The mobile phone effect in linguistics

Today, most Europeans own a mobile phone and communicate over vast geographical distances. In his Telsure project, Labov showed how useful this fact is for sociolinguistic data gathering, when he used landline telephones to collect his speech samples. But, it was not addressed how the telephone transmission could affect speech.  This has been investigated especially in forensic phonetics and this has been coined the telephone effect. The telephone effect might ring a bell for most linguists and to some even its acoustic implications are not unfamiliar. However, technology has evolved, and landline telephones have been replaced by digital, non-physically connected mobile phones. So, can we then assume that the mobile phone effect has the same implications for speech as the telephone effect? You might have guessed it, but the short answer is no.

My aim with this blog entry is to elaborate on why the answer to the question above is indeed no, and why we as linguists should care about this fact. I will do so by first introducing you to some of the technicalities of telephone transmission and why it is fundamentally different from mobile phone transmission of speech – trust me, technology is not only for engineers.

When you are equipped with this technical understanding of telephone versus mobile phone transmission of speech, I will go a bit more in depth with what constitutes the telephone and the mobile phone effect as linguistic concepts. Finally, I will take a moment to consider how linguistics as a field could benefit from a better understanding of the mobile phone effect.

Now, the technical differences between telephones, which use landline transmission, and mobile phones, which use the Global System for Mobile Communication (GSM) for transmission, are in broad strokes parallel to the differences between analogue and digital signals.

Landline transmission transfers the input speech signal in a continuous manner while maintaining wave structure. This entails that a significant limitation in bandwidth is present and that the signal cannot be handled in terms of background noise or other types of interference. The latter is what causes the difficulty when speaking on a mobile phone by a busy road to someone on a landline telephone. If you have ever tried this, you will know that the listeners on the other end very quickly will tell you that it sounds like you are in the middle of the motorway. I will leave this point for now, but return to it when considering mobile phones, where this situation rarely occurs. The bandwidth on the other hand is essential to consider further.

A spectrogram with 0 to 10,000 Herz frequencies

In telephones the bandwidth is limited between 300 Hz and 3400 Hz. It is clear from a linguistic perspective that this is far from adequate to transfer all possible speech sounds. It is in fact not even adequate to transfer all vowels. Studies concerned with the telephone effect have found vowel formants to be compressed and vowel quality to be altered because of the limited bandwidth.
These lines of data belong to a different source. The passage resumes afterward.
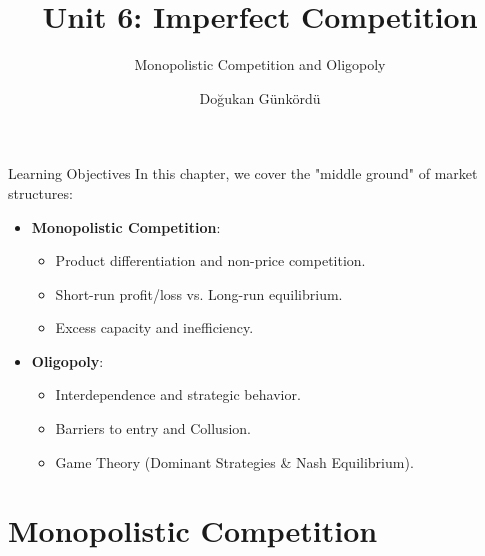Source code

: \documentclass[aspectratio=169]{beamer}
\title{Unit 6: Imperfect Competition}
\subtitle{Monopolistic Competition and Oligopoly}
\author{Doğukan Günkördü}
\date{}
\begin{document}
\begin{frame}
    \titlepage
\end{frame}

\begin{frame}{Learning Objectives}
    In this chapter, we cover the "middle ground" of market structures:
    \begin{itemize}
        \item \textbf{Monopolistic Competition}:
            \begin{itemize}
                \item Product differentiation and non-price competition.
                \item Short-run profit/loss vs. Long-run equilibrium.
                \item Excess capacity and inefficiency.
            \end{itemize}
        \item \textbf{Oligopoly}:
            \begin{itemize}
                \item Interdependence and strategic behavior.
                \item Barriers to entry and Collusion.
                \item Game Theory (Dominant Strategies \& Nash Equilibrium).
            \end{itemize}
    \end{itemize}
\end{frame}

\section{Monopolistic Competition}
\end{document}
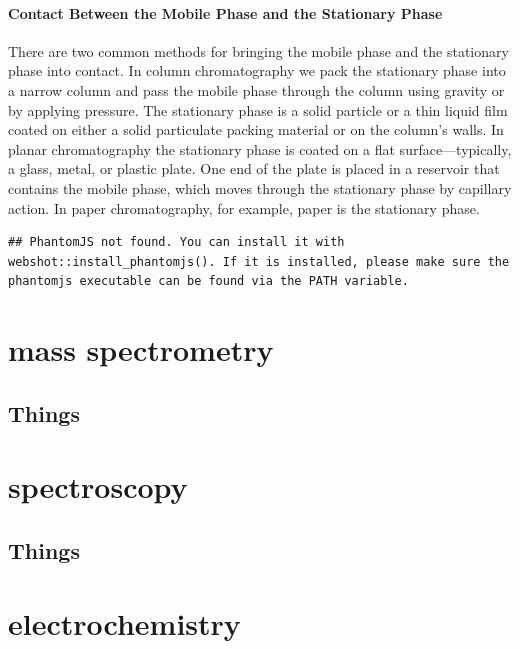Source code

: \documentclass[
]{krantz}
\begin{document}
\hypertarget{contact-between-the-mobile-phase-and-the-stationary-phase}{%
\paragraph{Contact Between the Mobile Phase and the Stationary Phase}\label{contact-between-the-mobile-phase-and-the-stationary-phase}}

There are two common methods for bringing the mobile phase and the stationary phase into contact. In column chromatography we pack the stationary phase into a narrow column and pass the mobile phase through the column using gravity or by applying pressure. The stationary phase is a solid particle or a thin liquid film coated on either a solid particulate packing material or on the column's walls. In planar chromatography the stationary phase is coated on a flat surface---typically, a glass, metal, or plastic plate. One end of the plate is placed in a reservoir that contains the mobile phase, which moves through the stationary phase by capillary action. In paper chromatography, for example, paper is the stationary phase.

\begin{verbatim}
## PhantomJS not found. You can install it with webshot::install_phantomjs(). If it is installed, please make sure the phantomjs executable can be found via the PATH variable.
\end{verbatim}

\hypertarget{mass-spectrometry}{%
\section{mass spectrometry}\label{mass-spectrometry}}

\hypertarget{things}{%
\subsection{Things}\label{things}}

\hypertarget{spectroscopy}{%
\section{spectroscopy}\label{spectroscopy}}

\hypertarget{things-1}{%
\subsection{Things}\label{things-1}}

\hypertarget{electrochemistry}{%
\section{electrochemistry}\label{electrochemistry}}
\end{document}
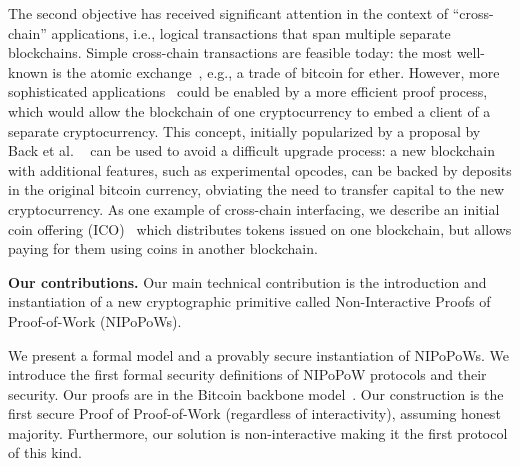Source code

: %
The second objective has received  significant attention in the context of
``cross-chain'' applications, i.e., logical transactions that span multiple
separate blockchains. Simple cross-chain transactions are feasible today: the
most well-known is the atomic exchange~\cite{tiernolan,herlihy2018atomic}, e.g.,
a trade of bitcoin for ether. However, more sophisticated
applications~
\cite{interledger,DBLP:journals/corr/DilleyPWPGF16,
      lerner,drivechains,wood2016polkadot,buchman2016tendermint}
could be enabled by a more efficient proof process, which would allow the
blockchain of one cryptocurrency to embed a client of a separate cryptocurrency.
This concept, initially popularized by a proposal by Back et al.
~\cite{sidechains} can be used to avoid a difficult upgrade process: a new
blockchain with additional features, such as experimental opcodes, can be backed
by deposits in the original bitcoin currency, obviating the need to transfer
capital to the new cryptocurrency. As one example of cross-chain interfacing, we
describe an initial coin offering (ICO)~\cite{ico} which distributes tokens
issued on one blockchain, but allows paying for them using coins in another
blockchain.


\noindent
\textbf{Our contributions.}
Our main technical contribution is the introduction and instantiation of a new
cryptographic primitive called Non-Interactive Proofs of Proof-of-Work
(NIPoPoWs).

We present a formal model and a provably secure instantiation of NIPoPoWs. We
introduce the first formal security definitions of NIPoPoW protocols and their
security. Our proofs are in the Bitcoin backbone model~\cite{backbone}. Our
construction is the first secure Proof of Proof-of-Work (regardless of
interactivity), assuming honest majority. Furthermore, our solution is
non-interactive making it the first protocol of this kind.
Consequently, this has become the primary feature of the telephone effect.

Mobile phone transmission presents a completely different set of components to consider, when talking about bandwidth and speech alterations. Firstly, the GSM network is digital, which both introduces improvements and significant challenges from a linguistic perspective. Generally, this means that the speech input needs to be translated into numbers in order to be transferred. The process of translating the original speech input into numbers is called encoding and the interpretation back into an intelligible speech signal at the receiving end is called decoding. For this process to work properly the speech input is divided into smaller sequences of 20 milliseconds each and transferred successively. In that way, the constraints on bandwidth are completely different from telephones. Under optimal conditions, the GSM network presents a bandwidth between 50 Hz and 7000 Hz.
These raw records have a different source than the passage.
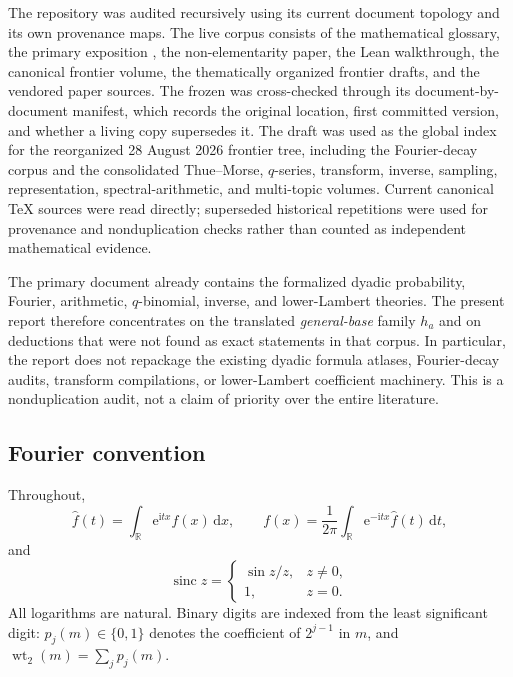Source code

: \documentclass[11pt,oneside]{article}
\theoremstyle{definition}
\theoremstyle{remark}
\newcommand{\R}{\mathbb R}
\newcommand{\sinc}{\operatorname{sinc}}
\newcommand{\e}{\mathrm e}
\newcommand{\ii}{\mathrm i}
\newcommand{\dd}{\,\mathrm d}
\newcommand{\wt}{\operatorname{wt}_2}
\begin{document}
The repository was audited recursively using its current document topology and its own
provenance maps.  The live corpus consists of the mathematical glossary, the primary exposition
, the
non-elementarity paper, the Lean walkthrough, the canonical frontier volume, the thematically
organized frontier drafts, and the vendored paper sources.  The frozen  was
cross-checked through its document-by-document manifest, which records the original location,
first committed version, and whether a living copy supersedes it.  The draft 
was used as the global index for the reorganized 28 August 2026 frontier tree, including the
Fourier-decay corpus and the consolidated Thue--Morse, $q$-series, transform, inverse, sampling,
representation, spectral-arithmetic, and multi-topic volumes.  Current canonical TeX sources
were read directly; superseded historical repetitions were used for provenance and
nonduplication checks rather than counted as independent mathematical evidence.

The primary document already contains the formalized dyadic probability, Fourier, arithmetic,
$q$-binomial, inverse, and lower-Lambert theories.  The present report therefore concentrates on
the translated \emph{general-base} family $h_a$ and on deductions that were not found as exact
statements in that corpus.  In particular, the report does not repackage the existing dyadic
formula atlases, Fourier-decay audits, transform compilations, or lower-Lambert coefficient
machinery.  This is a nonduplication audit, not a claim of priority over the entire literature.

\subsection{Fourier convention}

Throughout,
\begin{equation}
 \widehat f(t)=\int_{\R}\e^{\ii tx}f(x)\dd x,
 \qquad
 f(x)=\frac1{2\pi}\int_{\R}\e^{-\ii tx}\widehat f(t)\dd t,
 \label{eq:fourier-convention}
\end{equation}
and
\[
 \sinc z=\begin{cases}\sin z/z,&z\ne0,\\1,&z=0.\end{cases}
\]
All logarithms are natural.  Binary digits are indexed from the least significant digit:
$p_j(m)\in\{0,1\}$ denotes the coefficient of $2^{j-1}$ in $m$, and
$\wt(m)=\sum_jp_j(m)$.
\end{document}
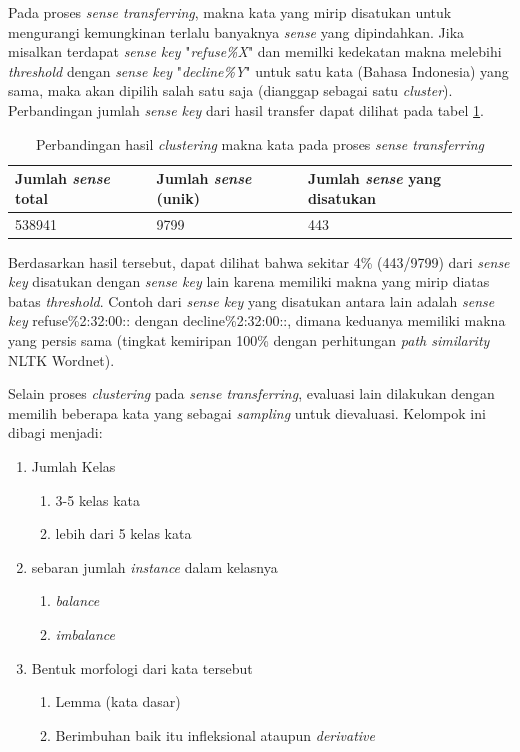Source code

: Pada proses \textit{sense transferring}, makna kata yang mirip disatukan untuk mengurangi kemungkinan terlalu banyaknya \textit{sense} yang dipindahkan. Jika misalkan terdapat \textit{sense key} "\textit{refuse\%X}" dan memilki kedekatan makna melebihi \textit{threshold} dengan \textit{sense key} "\textit{decline\%Y}" untuk satu kata (Bahasa Indonesia) yang sama, maka akan dipilih salah satu saja (dianggap sebagai satu \textit{cluster}). Perbandingan jumlah \textit{sense key} dari hasil transfer dapat dilihat pada tabel \ref{table:sense-transfer-clustering}.

\begin{table}
	\centering
	\caption{Perbandingan hasil \textit{clustering} makna kata pada proses \textit{sense transferring}}
	\label{table:sense-transfer-clustering}
	\begin{tabular}{|p{4cm}|p{4cm}|p{4cm}|}
		\hline
		Jumlah \textit{sense} total & Jumlah \textit{sense} (unik) & Jumlah \textit{sense} yang disatukan
		\\ \hline
		538941 & 9799 & 443 \\ \hline
	\end{tabular}
\end{table}

Berdasarkan hasil tersebut, dapat dilihat bahwa sekitar 4\% (443/9799) dari \textit{sense key} disatukan dengan \textit{sense key} lain karena memiliki makna yang mirip diatas batas \textit{threshold}. Contoh dari \textit{sense key} yang disatukan antara lain adalah \textit{sense key} refuse\%2:32:00:: dengan decline\%2:32:00::, dimana keduanya memiliki makna yang persis sama (tingkat kemiripan 100\% dengan perhitungan \textit{path similarity} NLTK Wordnet).

Selain proses \textit{clustering} pada \textit{sense transferring}, evaluasi lain dilakukan dengan memilih beberapa kata yang sebagai \textit{sampling} untuk dievaluasi. Kelompok ini dibagi menjadi:

\begin{enumerate}
	\item Jumlah Kelas
	\begin{enumerate}
		\item 3-5 kelas kata
		\item lebih dari 5 kelas kata
	\end{enumerate}
	\item sebaran jumlah \textit{instance} dalam kelasnya
	\begin{enumerate}
		\item \textit{balance}
		\item \textit{imbalance}
	\end{enumerate}
	\item Bentuk morfologi dari kata tersebut
	\begin{enumerate}
		\item Lemma (kata dasar)
		\item Berimbuhan baik itu infleksional ataupun \textit{derivative}
	\end{enumerate}
\end{enumerate}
However, this quality is not guaranteed to be stable as the speech sequences need to be carried between the phones, and the capacity to do so is not a constant – as you might have noticed if you have ever traveled to the lovely Danish countryside. If not, I can tell you that the quality you will experience of your mobile phone call is definitely not guaranteed to maintain the standards, you are accustomed to in the city. The reason for this is the limited availability of cell phone towers and hence capacity to carry the speech sequences to the receiving phone. It is in fact also possible to experience variation in signal quality in the city based on location and the amount of traffic on the network.

Since the speech sequences are 20 milliseconds long, it is in theory possible to find variation in signal quality every 20 milliseconds. So what are the linguistic consequences of this?

Studies have found that vowel quality is also affected by mobile phone transmission, but in comparison to the telephone effect, the mobile phone effect is far more unpredictable. And, this is when my point about background noise and interference again becomes relevant. The GSM network contains a sub-installation called the Adaptive Multi-Rate (AMR) codec. This codec filters the speech input and only allow frequencies which pass a pre-set threshold to be encoded. These frequencies are meant to be the ones recognised as speech so that no non-speech sounds take up space in the transmission or disturb the output.

Transmission. Illustration from Guillemin and Watson (2008).

From a linguistic perspective two problems arise. First, the AMR-WB codec has been found to misinterpret the input and leave out speech sounds. Secondly, consonants in many cases consist of exactly the same type of sound which, when singled-out, could be described as noise. My current research focuses on exactly these issues. So far, the results suggest that if one looks at the mobile phone effect from an acoustic perspective, some overall patterns seem to appear. At the moment, I have found indications of alterations in spectral moment values, duration and in a few cases complete deletion of consonant sounds caused by the mobile phone effect. This is all based on the comparison between directly recorded speech and the same speech simultaneously transferred and recorded from a mobile phone.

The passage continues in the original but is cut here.